• [WHAT YOU WILL DO]
Give the tally of lines in the listing that include "Hangfire". No other words belong in the answer.

-- -- --

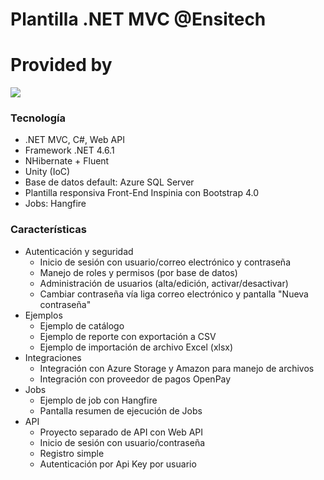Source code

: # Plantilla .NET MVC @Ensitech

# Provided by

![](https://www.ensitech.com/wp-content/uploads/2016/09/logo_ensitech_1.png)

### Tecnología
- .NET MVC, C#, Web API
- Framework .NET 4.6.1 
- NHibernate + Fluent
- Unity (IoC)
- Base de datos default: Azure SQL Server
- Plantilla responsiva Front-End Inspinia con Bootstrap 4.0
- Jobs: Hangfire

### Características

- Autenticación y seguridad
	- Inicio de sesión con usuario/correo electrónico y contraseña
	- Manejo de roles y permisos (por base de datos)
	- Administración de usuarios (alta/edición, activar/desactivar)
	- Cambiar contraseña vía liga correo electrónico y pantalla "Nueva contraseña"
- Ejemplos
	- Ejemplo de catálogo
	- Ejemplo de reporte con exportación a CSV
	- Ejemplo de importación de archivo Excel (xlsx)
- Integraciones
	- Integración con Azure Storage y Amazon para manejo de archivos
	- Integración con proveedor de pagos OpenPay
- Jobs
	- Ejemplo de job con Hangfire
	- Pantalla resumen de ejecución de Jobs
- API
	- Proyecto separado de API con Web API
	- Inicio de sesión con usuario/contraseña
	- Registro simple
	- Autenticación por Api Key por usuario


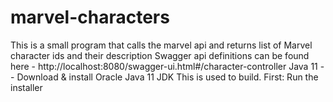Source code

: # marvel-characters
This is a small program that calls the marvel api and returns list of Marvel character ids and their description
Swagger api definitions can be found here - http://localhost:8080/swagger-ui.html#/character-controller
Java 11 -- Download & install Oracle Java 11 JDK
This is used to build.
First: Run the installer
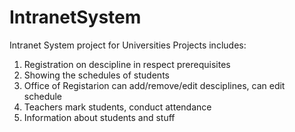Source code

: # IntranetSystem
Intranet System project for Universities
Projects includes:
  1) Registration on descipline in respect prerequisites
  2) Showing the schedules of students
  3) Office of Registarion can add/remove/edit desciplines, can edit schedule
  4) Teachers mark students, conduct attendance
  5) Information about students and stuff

-- -- --

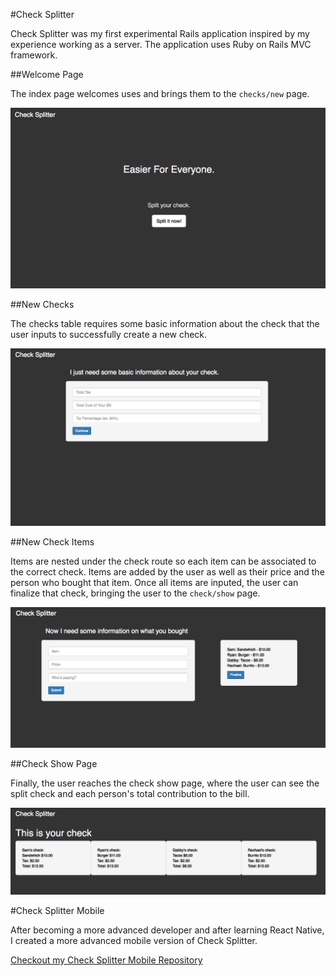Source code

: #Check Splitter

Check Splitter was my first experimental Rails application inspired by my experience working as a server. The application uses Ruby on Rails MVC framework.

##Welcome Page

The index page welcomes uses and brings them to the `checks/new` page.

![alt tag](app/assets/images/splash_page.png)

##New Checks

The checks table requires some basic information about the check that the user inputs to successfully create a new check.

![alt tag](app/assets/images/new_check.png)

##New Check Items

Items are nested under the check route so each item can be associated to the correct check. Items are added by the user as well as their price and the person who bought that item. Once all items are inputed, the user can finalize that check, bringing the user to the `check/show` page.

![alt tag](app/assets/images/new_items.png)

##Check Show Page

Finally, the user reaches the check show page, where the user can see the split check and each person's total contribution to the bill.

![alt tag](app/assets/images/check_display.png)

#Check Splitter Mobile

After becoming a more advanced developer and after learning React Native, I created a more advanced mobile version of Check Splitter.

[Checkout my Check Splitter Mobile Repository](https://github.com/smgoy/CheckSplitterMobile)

-- -- --

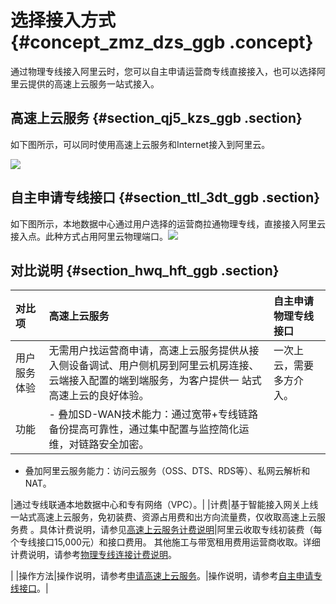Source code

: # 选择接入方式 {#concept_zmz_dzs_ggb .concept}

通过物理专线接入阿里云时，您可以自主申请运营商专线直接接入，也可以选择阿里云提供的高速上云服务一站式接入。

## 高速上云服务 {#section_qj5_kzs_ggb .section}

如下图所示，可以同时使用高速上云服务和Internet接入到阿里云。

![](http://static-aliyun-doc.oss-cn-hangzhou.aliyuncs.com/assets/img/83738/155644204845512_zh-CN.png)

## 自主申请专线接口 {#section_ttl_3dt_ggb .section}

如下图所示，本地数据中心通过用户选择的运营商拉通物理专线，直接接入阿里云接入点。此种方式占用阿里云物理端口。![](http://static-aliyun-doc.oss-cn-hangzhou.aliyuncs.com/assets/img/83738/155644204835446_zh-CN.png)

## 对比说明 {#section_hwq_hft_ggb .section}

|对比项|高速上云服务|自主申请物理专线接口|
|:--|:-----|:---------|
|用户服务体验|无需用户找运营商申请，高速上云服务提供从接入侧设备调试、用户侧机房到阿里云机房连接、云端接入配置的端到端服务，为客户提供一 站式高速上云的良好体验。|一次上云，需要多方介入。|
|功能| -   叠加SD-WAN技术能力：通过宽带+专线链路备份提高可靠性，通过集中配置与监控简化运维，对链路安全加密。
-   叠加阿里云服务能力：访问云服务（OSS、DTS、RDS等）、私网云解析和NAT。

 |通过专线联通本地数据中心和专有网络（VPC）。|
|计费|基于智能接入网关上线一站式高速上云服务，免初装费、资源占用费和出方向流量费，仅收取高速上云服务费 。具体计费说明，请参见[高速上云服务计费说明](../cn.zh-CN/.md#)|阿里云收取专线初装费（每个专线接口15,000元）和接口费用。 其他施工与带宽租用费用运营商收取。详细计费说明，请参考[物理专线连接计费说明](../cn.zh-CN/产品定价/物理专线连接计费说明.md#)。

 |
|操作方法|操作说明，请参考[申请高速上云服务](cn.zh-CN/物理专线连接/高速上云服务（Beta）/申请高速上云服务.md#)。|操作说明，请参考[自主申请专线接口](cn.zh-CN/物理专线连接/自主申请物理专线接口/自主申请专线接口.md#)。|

-- -- --

• [TASK ANSWER]
2